Installation Instructions

To install it, simply do : pip3 install HookTest or

git clone https://github.com/Capitains/HookTest.git
cd HookTest
python3 setup.py install

From there, you will be able to call it in your python scripts with import HookTest or you can use it in your terminal session

Be careful, as Capitains requires java for Schematron and RelaxNG tests

How to use locally

The command is run with hooktest [-h] [-w WORKERS] [-s SCHEME] [-v] [-j JSON] [-c] [-p PING] [-f FINDER] path where Path is the path to the containing repository (in which there is a folder data/)

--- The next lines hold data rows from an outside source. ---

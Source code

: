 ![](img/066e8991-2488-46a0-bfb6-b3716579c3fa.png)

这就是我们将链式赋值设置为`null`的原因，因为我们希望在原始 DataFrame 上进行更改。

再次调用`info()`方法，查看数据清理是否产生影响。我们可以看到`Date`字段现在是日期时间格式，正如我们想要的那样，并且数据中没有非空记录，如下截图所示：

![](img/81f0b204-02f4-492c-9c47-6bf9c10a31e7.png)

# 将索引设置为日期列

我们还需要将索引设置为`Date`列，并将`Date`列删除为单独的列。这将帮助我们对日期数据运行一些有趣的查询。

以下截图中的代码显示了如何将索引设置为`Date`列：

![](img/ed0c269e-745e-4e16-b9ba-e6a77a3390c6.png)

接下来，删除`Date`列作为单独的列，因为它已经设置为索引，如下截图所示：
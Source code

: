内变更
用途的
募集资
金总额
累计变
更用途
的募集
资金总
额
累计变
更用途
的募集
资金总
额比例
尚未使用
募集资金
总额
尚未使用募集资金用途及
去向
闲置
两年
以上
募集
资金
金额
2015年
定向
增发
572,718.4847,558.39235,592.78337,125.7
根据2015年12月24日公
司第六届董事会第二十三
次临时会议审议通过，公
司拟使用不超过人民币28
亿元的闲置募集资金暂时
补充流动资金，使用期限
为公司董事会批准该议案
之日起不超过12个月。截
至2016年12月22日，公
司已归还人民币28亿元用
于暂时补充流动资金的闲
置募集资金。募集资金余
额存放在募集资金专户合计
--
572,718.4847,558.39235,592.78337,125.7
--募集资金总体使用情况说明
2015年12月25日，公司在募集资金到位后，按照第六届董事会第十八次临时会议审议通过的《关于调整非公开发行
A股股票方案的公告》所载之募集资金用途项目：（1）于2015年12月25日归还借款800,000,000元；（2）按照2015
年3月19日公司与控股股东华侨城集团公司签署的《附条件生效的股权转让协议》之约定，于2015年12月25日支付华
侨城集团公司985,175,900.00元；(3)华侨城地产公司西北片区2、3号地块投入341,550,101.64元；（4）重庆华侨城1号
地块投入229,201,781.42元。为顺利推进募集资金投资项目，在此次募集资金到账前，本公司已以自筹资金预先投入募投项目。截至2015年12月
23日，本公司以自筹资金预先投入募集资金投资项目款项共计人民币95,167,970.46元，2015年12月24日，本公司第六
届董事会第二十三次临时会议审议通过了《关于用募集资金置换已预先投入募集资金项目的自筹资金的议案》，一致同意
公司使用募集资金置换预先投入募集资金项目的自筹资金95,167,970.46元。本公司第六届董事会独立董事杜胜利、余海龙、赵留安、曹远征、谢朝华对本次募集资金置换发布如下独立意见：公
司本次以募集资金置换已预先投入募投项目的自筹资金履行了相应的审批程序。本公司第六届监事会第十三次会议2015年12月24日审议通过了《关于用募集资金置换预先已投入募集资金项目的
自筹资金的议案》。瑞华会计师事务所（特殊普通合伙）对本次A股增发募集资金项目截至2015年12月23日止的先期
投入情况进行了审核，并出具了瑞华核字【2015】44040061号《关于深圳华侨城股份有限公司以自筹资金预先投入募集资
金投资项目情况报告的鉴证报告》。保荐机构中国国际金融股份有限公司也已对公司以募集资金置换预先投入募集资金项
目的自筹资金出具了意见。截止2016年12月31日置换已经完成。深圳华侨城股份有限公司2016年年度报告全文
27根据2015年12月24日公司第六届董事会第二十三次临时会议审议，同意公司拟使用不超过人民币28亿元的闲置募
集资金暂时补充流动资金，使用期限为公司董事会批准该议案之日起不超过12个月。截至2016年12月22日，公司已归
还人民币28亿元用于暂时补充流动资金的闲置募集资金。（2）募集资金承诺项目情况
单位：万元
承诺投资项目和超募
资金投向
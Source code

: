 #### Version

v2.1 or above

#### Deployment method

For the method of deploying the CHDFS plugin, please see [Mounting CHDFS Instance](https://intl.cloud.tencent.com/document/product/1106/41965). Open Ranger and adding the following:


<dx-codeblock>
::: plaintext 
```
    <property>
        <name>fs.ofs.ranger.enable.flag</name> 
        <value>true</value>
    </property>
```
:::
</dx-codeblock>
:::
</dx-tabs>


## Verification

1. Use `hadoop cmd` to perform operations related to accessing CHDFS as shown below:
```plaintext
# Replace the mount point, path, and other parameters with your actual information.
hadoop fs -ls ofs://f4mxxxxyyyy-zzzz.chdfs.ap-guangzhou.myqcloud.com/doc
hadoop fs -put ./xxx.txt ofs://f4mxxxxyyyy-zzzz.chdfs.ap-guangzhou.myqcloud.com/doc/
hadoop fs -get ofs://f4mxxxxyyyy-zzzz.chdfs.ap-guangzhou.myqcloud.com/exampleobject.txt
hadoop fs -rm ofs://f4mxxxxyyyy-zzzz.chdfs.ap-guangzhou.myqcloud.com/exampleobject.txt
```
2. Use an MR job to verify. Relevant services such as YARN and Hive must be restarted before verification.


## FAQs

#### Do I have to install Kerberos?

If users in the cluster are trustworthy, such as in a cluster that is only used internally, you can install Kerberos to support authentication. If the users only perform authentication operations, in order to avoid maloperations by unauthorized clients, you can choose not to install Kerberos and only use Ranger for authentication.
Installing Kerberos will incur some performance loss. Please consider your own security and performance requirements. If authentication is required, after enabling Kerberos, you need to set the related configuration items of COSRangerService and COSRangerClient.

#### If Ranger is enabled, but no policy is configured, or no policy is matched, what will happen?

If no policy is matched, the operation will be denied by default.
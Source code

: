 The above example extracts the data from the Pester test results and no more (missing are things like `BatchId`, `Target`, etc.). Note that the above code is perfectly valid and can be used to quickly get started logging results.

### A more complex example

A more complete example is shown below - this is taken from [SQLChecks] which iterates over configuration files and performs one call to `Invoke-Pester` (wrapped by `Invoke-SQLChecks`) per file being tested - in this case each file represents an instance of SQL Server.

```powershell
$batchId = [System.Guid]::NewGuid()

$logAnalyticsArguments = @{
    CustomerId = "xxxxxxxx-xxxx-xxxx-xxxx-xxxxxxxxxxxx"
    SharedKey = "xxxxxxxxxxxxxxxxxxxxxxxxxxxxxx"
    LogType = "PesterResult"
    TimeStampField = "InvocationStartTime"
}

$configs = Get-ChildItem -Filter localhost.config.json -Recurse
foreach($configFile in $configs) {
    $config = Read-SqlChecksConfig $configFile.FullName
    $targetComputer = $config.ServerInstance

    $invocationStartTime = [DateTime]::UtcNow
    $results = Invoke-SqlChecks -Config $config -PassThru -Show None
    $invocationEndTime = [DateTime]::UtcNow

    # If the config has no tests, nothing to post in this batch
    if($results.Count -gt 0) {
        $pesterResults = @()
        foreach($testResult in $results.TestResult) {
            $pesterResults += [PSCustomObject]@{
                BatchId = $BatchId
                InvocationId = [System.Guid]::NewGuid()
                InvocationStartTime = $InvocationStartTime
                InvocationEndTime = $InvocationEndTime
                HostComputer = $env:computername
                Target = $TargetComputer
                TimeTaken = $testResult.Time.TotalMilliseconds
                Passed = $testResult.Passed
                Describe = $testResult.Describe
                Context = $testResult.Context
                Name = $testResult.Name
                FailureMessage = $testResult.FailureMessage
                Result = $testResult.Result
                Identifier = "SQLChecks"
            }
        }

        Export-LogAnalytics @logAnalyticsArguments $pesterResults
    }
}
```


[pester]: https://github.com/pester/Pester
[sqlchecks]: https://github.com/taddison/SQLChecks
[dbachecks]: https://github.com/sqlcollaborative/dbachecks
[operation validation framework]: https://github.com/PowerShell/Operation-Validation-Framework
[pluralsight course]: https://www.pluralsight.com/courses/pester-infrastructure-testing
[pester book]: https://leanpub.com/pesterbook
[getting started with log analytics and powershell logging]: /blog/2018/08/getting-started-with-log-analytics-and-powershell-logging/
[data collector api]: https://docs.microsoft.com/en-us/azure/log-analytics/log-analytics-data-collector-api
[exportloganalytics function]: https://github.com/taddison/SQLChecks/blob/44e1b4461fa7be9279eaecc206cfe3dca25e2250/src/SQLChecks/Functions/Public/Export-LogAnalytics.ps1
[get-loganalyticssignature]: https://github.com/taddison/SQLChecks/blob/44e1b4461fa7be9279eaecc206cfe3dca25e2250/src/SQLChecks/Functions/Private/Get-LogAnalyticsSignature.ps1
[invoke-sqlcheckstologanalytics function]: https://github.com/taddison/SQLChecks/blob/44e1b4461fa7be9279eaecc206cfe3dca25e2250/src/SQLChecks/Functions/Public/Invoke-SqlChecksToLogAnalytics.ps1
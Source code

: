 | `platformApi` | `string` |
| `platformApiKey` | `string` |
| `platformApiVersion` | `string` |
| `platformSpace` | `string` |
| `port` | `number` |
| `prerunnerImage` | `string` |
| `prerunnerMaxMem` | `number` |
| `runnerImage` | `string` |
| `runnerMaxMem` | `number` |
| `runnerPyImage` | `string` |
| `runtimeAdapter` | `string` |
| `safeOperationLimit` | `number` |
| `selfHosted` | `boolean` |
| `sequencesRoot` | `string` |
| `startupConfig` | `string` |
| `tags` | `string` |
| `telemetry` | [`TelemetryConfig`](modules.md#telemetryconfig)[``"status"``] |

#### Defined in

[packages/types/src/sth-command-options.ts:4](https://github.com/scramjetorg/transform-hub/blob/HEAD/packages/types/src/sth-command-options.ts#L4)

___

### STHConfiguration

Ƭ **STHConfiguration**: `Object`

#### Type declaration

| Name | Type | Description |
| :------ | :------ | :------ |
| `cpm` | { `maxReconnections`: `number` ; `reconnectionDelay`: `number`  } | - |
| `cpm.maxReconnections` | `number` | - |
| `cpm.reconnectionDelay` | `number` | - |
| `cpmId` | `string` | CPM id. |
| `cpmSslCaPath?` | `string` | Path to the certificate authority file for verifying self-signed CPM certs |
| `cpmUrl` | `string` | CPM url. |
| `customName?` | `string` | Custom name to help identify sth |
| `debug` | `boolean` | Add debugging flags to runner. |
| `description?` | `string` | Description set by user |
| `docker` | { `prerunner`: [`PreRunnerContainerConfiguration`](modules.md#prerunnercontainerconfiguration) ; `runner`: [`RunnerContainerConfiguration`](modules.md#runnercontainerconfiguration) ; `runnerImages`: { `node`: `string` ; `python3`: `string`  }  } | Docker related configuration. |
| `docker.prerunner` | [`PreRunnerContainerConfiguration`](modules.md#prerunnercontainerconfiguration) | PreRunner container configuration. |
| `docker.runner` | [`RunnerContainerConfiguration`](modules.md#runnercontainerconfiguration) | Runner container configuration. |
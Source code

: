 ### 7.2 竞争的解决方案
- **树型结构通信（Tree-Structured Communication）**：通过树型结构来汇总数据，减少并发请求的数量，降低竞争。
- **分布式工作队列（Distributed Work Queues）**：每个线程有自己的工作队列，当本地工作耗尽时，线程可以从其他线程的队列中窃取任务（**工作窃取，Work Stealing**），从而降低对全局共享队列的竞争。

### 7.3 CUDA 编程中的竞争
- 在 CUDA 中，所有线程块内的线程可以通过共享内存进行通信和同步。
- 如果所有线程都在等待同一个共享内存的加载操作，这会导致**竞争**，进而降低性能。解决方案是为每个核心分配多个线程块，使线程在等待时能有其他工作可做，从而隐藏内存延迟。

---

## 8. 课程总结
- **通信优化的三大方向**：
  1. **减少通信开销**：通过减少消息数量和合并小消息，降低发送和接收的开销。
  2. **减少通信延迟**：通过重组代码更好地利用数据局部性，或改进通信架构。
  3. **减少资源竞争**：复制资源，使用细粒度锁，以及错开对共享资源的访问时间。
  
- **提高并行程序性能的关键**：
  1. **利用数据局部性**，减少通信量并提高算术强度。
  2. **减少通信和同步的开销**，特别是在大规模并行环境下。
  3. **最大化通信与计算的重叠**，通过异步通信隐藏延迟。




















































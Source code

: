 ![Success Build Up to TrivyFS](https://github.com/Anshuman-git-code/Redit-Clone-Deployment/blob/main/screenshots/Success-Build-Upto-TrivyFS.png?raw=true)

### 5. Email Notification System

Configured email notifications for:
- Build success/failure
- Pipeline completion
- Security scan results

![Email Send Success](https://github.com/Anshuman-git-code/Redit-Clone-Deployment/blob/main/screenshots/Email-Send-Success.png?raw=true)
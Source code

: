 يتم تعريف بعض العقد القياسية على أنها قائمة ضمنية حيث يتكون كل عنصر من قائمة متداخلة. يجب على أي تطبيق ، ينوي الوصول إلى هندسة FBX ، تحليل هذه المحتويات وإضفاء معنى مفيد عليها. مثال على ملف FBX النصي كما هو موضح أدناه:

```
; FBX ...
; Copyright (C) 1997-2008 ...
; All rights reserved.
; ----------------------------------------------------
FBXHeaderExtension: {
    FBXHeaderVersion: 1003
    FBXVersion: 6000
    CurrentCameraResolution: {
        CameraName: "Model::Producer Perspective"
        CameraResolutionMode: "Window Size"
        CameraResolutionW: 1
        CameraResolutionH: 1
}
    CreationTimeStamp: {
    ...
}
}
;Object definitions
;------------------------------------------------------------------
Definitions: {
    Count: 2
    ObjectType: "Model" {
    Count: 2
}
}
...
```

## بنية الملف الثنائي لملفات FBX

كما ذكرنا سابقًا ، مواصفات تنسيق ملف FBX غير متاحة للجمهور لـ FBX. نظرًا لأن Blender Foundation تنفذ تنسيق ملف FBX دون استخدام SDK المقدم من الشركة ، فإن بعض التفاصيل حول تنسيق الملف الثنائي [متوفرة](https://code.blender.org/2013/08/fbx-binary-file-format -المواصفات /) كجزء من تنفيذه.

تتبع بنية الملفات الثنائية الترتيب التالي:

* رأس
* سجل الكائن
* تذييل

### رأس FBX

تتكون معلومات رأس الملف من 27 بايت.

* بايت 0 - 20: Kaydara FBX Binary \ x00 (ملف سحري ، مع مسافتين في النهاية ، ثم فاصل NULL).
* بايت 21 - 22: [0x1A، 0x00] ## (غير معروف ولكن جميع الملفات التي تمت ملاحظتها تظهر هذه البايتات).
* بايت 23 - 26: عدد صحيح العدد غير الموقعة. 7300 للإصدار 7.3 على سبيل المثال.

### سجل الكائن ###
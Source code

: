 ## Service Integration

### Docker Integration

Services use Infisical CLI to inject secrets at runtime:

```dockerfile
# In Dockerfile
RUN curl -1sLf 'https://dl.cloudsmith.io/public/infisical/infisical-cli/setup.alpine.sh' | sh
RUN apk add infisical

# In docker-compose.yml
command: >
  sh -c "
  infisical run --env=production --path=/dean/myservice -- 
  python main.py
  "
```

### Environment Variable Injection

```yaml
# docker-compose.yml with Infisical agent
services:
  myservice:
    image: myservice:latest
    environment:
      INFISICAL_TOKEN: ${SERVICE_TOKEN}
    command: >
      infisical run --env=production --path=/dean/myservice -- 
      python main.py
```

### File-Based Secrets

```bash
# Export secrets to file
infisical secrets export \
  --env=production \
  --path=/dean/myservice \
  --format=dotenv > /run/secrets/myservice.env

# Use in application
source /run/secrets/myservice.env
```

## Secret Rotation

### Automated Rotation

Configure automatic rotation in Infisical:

Parameter in console Detail about the Parameter
-h, --help show this help message and exit
-w WORKERS, --workers WORKERS Number of workers to be used
-s SCHEME, --scheme SCHEME

Possible Values:

  • "tei": Use the most recent TEI-ALL DTD
  • "epidoc": Use the most recent epiDoc DTD
  • "ignore": Perform no schema validation
  • "auto" (Default) - Automatically detect the RNG to use from the xml-model declaration in each individual XML file. If the reference is to a remote URL, the file will be downloaded and used.
  • <filepath>: If a file path is given, this should refer to a local RNG file that should be used to check all text documents
--guidelines

Possible Values:

  • "2.tei" (Default) - Will use version 2.0 of the CapiTainS guidelines for generic TEI texts.
  • "2.epidoc" - Will use version 2.0 of the CapiTainS guidelines for EpiDoc encoded texts.

(Details at http://capitains.org/pages/guidelines#urn-information)

-v, --verbose [{0,5,7,10}]

Verbose Level

  • 0 (Default) Only show necessary Information
  • 5 Show duplicate or forbidden characters
  • 7 All of before + show failing units
  • 10 All available details
-j JSON, --json JSON Save to specified json file the results
-c, --console Print to console
-f FILTER, --filter FILTER Filter using the last part of the URN (eg. tlg0001.tlg001, tlg0001, tlg0001.tlg001.p-grc1 for urn:cts:greekLit:tlg0001.tlg001.p-grc1
--countword Count words in texts passing the tests
--manifest Produce a Manifest
--allowfailure Returns a passing test result as long as at least one text passes

Debugging

Note that you can run some debugging function adding HOOKTEST_DEBUG=True before your command : HOOKTEST_DEBUG=True hooktest --console --scheme tei --workers 1 --verbose 10 --countword --allowfailure ./ --scheme ignore. It will display more informations in case tests struggle to go from one file to another. We recommend using only one worker in this context.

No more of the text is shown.